» What is needed
Using the records below, write out again exactly the lines that begin at the line containing "RUN sudo git" and end at the line containing "#Instalamos los requerimientos necesarios", and no other lines.
- - -
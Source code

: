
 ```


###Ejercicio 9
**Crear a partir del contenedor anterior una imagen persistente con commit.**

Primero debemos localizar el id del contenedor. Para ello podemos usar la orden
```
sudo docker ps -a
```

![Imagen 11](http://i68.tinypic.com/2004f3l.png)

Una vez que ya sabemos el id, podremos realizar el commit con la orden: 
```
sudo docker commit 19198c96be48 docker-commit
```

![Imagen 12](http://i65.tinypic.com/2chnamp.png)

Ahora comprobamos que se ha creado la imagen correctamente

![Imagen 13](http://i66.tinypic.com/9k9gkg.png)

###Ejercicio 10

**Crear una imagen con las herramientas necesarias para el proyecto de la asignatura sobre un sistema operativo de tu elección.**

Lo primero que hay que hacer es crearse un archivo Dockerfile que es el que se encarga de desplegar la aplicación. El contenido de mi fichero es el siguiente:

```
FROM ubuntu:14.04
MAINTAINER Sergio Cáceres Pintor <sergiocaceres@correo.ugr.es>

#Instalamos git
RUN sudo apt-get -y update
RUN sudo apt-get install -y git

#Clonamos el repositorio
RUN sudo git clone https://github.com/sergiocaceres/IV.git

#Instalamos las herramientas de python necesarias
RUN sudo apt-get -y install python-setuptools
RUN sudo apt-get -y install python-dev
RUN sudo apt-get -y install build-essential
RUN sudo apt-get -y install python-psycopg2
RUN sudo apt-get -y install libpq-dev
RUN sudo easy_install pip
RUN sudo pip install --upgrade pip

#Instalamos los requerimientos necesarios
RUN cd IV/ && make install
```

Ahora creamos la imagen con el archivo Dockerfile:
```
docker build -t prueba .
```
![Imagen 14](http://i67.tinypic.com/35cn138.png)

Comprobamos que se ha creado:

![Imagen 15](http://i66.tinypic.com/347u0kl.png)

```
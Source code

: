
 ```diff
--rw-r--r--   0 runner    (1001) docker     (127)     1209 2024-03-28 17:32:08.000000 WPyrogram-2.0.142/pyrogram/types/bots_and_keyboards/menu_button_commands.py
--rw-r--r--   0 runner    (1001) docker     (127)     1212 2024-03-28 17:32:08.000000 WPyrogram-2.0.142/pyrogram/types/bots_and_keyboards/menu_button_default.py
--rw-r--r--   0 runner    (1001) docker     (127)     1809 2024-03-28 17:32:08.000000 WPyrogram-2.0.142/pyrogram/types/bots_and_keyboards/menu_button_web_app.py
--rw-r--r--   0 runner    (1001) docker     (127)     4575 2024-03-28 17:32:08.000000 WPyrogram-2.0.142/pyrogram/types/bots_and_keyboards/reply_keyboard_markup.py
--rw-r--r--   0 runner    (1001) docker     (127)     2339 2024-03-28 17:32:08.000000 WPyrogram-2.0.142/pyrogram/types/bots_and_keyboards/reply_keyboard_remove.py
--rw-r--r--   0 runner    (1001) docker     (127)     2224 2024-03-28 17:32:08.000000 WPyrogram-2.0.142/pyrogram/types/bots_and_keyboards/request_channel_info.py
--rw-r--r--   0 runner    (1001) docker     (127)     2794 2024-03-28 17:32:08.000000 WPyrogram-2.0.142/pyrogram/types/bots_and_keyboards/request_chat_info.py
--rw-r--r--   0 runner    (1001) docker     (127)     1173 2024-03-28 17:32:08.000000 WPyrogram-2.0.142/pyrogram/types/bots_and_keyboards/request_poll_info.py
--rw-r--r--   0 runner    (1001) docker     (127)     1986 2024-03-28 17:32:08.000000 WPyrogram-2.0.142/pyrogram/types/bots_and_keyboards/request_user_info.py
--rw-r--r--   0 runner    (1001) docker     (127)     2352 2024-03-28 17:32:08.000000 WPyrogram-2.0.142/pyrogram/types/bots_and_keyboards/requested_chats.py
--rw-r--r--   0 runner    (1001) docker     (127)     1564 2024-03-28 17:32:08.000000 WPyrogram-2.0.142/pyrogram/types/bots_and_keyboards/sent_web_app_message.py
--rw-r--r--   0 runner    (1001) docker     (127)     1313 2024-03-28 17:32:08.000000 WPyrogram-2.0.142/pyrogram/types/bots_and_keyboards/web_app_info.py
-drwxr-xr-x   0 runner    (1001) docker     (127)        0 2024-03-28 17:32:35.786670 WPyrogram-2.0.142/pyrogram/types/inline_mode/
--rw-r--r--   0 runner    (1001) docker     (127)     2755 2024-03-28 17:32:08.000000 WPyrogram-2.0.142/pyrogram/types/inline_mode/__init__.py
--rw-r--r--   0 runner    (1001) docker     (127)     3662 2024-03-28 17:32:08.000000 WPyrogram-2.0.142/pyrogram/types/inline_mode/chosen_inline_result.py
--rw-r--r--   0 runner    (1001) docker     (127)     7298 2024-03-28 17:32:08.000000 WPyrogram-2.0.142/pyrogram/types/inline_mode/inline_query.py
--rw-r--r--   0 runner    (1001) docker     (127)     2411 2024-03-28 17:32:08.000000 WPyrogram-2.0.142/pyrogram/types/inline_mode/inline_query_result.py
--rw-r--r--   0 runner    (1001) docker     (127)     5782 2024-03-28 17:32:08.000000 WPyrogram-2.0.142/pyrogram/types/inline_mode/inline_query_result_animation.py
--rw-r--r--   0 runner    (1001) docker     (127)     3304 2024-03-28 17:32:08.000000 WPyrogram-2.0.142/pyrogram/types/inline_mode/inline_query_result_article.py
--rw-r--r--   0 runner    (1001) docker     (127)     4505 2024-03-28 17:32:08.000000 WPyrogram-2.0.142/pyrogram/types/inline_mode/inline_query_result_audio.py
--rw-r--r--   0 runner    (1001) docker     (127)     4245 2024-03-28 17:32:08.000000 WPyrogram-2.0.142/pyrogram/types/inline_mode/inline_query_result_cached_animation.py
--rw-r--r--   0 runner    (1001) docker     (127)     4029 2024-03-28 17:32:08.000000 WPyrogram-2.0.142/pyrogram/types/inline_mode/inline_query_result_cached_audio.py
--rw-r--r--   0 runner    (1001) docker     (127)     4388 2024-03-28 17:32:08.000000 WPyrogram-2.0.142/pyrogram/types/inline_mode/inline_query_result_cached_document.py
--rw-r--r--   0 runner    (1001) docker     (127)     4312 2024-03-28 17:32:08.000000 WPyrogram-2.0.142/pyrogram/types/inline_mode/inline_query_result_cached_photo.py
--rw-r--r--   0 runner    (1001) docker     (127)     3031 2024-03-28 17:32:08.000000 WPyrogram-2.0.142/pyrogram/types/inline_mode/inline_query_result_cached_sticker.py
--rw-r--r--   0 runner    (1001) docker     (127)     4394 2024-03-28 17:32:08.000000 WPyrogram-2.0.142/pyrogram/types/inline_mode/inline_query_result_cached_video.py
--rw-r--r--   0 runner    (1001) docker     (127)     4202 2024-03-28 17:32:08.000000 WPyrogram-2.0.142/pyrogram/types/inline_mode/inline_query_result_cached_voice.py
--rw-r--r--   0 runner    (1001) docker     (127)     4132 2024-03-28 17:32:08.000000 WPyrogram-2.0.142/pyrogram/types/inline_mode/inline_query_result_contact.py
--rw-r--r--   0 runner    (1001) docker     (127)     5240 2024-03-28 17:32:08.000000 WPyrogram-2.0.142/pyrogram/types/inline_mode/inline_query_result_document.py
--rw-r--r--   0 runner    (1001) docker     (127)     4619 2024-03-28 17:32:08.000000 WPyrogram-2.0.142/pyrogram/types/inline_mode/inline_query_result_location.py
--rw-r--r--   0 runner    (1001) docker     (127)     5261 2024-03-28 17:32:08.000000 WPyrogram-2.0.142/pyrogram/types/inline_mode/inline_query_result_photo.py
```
- - -
» Task answer
RUN sudo git clone https://github.com/sergiocaceres/IV.git

#Instalamos las herramientas de python necesarias
RUN sudo apt-get -y install python-setuptools
RUN sudo apt-get -y install python-dev
RUN sudo apt-get -y install build-essential
RUN sudo apt-get -y install python-psycopg2
RUN sudo apt-get -y install libpq-dev
RUN sudo easy_install pip
RUN sudo pip install --upgrade pip

#Instalamos los requerimientos necesarios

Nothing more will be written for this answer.